Edmund Burke described William Wilberforce as the greatest orator of his time. But despite his skills in conveying a message to a people who were arguably more patient in listening and skilled in critical thinking than today’s general public, Wilberforce had little success in talking people around to the immorality of the slave trade.
Slavery was unseen in England. It was unreal to society. It was only when the abolitionists exposed the brutality of this evil that public opinion began to shift, with public policy eventually falling into line. Images of disenfranchised and abused Africans were used to prove the humanity of those stolen from Africa and the inhumanity of slavery.
The same was true for the civil rights movement and child labour reform. We are of the generation that has seen a shift in attitudes and behaviour in animal rights, environmentalism and so on. All use graphic images to convey a complex message in an instant.

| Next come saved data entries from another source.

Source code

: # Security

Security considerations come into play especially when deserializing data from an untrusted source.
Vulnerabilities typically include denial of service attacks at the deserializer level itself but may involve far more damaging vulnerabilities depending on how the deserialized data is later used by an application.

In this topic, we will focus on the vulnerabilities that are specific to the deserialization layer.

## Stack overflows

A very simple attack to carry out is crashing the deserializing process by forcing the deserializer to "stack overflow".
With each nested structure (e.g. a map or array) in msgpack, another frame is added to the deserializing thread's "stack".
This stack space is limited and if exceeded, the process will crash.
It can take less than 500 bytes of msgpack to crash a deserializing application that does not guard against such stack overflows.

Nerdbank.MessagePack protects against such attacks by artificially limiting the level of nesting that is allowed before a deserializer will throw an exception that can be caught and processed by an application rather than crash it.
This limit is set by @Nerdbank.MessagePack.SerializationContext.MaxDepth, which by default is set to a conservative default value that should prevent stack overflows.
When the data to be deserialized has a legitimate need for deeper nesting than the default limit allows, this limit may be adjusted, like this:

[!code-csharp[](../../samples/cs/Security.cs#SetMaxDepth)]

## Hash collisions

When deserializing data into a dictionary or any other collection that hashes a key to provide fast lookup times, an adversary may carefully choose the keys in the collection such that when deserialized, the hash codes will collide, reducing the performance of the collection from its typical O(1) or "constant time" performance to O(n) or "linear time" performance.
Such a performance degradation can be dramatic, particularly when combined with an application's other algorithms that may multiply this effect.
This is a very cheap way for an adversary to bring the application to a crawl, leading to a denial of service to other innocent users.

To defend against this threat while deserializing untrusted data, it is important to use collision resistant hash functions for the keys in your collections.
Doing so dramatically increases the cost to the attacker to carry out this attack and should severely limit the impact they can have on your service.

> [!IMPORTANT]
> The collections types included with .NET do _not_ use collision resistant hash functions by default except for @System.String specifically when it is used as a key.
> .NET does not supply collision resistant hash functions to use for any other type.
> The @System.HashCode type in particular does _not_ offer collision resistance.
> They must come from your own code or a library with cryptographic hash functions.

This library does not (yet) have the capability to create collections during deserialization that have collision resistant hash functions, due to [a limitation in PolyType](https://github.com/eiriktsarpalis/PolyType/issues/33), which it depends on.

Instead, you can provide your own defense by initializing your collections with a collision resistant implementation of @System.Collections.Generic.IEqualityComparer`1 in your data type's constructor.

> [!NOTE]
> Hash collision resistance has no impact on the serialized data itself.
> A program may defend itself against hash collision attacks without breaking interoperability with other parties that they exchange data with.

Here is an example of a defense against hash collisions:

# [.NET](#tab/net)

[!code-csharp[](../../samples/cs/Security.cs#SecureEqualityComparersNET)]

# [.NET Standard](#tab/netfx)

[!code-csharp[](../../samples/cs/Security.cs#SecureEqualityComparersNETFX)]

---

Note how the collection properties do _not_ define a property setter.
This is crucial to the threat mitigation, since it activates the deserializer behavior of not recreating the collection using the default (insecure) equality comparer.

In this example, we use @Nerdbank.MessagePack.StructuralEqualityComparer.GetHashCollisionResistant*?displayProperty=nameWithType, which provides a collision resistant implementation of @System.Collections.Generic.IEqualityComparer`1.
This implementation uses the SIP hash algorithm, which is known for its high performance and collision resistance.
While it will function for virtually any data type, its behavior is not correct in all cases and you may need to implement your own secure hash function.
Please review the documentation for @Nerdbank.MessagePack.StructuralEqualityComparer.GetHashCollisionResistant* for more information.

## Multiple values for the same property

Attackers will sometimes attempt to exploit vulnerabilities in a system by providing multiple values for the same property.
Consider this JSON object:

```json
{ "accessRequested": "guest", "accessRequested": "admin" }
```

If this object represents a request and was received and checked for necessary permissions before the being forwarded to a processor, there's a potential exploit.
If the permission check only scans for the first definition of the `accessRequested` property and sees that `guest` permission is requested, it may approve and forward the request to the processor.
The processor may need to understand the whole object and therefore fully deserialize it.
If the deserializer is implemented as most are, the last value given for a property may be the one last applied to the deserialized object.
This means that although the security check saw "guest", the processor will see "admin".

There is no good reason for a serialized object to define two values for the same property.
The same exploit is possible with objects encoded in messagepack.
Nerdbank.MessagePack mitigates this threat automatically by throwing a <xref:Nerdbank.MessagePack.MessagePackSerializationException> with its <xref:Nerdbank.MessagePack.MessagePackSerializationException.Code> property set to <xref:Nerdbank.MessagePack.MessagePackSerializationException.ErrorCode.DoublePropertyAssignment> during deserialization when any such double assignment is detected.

Abortion pictures establish the facts before we engage in debate about abortion. To those with a functioning conscience and a degree of intellectual honesty, abortion imagery proves directly the humanity of the unborn child and the violence of abortion.
The abortion industry is hiding the truth from women who would reason their way to a life-affirming decision should they see the truth. Abortion pictures empower women. Concealing the facts and assuming that women are too inherently fragile to understand abortion is misogynistic.
Abortion is so horrific that words fail us when we attempt to describe the horror it represents. The slave trade tried to put an embargo on anything that would shed light on their work and today the abortion trade is trying to criminalise the showcasing of their work.